The spending bill gives the U.S. Census Bureau three options to prepare for the next national census—and lobbyists say none of them is attractive.

On paper, the bureau’s $100 million increase, to $1.47 billion, looks generous. But the Obama administration had requested $1.63 billion because the decennial head count in 2020 requires a huge spending ramp-up starting this year. And what congressional leaders have agreed on falls far short of what’s needed to do the job right and hold down costs, says Phil Sparks, a former Census official who is now co-director of The Census Project in Washington, D.C.

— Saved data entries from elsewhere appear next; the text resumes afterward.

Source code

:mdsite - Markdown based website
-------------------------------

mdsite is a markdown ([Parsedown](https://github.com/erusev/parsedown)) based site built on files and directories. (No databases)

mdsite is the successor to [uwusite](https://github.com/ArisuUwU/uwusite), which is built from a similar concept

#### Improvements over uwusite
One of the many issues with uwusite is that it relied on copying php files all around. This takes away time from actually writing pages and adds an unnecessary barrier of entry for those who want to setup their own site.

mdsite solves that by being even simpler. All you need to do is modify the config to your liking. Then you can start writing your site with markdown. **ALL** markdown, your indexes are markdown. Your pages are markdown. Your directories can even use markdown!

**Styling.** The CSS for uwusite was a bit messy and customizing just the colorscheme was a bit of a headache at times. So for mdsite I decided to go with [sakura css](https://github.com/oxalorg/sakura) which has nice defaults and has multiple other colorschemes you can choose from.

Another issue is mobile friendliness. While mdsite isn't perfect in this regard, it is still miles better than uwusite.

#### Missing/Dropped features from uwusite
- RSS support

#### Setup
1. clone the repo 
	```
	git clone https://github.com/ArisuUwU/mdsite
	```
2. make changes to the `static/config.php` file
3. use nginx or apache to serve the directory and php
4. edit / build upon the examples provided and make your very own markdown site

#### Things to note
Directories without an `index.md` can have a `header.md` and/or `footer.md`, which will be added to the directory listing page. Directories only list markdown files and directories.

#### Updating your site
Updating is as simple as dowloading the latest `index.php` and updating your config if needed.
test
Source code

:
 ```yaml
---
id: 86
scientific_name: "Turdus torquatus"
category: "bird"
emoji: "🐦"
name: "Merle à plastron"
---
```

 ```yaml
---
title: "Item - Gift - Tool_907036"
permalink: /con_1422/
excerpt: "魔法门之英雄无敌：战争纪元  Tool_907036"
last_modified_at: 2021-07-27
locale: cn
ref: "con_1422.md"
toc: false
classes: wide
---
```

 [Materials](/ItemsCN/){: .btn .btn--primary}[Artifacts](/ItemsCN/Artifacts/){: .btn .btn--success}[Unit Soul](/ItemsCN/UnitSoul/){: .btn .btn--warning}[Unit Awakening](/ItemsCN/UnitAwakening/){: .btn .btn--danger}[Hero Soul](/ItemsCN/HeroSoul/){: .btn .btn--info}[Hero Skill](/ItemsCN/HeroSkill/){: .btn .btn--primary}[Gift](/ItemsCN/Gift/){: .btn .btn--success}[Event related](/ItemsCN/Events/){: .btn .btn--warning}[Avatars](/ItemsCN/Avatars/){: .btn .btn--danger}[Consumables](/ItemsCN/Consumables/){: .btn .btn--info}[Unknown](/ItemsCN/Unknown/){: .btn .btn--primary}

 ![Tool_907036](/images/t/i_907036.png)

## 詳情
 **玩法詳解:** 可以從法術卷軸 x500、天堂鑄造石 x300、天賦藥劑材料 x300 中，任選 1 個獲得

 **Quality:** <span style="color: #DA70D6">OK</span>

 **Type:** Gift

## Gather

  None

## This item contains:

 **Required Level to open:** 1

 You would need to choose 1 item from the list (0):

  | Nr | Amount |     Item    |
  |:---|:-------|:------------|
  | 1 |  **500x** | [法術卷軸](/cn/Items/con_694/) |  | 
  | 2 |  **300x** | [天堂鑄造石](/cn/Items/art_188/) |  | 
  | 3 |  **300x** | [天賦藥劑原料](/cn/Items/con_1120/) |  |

“One option is to revert to the pen and pencil census” used in 2010 instead of the increased reliance on electronic data gathering, Sparks says. But that will cost an additional $5 billion, he notes—all the savings that Census officials have promised to deliver. “The second option is to cut back on other surveys that the Census Bureau conducts, including the ongoing American Community Survey and this year’s National Economic Census [conducted every 5 years]. The third option is to cut the end-to-end test planned for next year” to make sure all of the many elements are working smoothly.

The Census Bureau could limp along on a tight 2017 budget if it were assured a big increase in 2018, Sparks says, but Trump’s preliminary budget for 2018 has proposed flat funding. “That’s more than disappointing,” Sparks says. “It’s totally inadequate. And if it comes to pass, we’re headed toward the possibility of a 2020 census that is not fair and not accurate.”

That their paranoia about the Census coincides with the happenstance of undercounting–which will mean underfunding Democratic areas and constituents–is accidental I’m sure.

Just another example of the Republican alliance between batshitloonitarians and the cynical.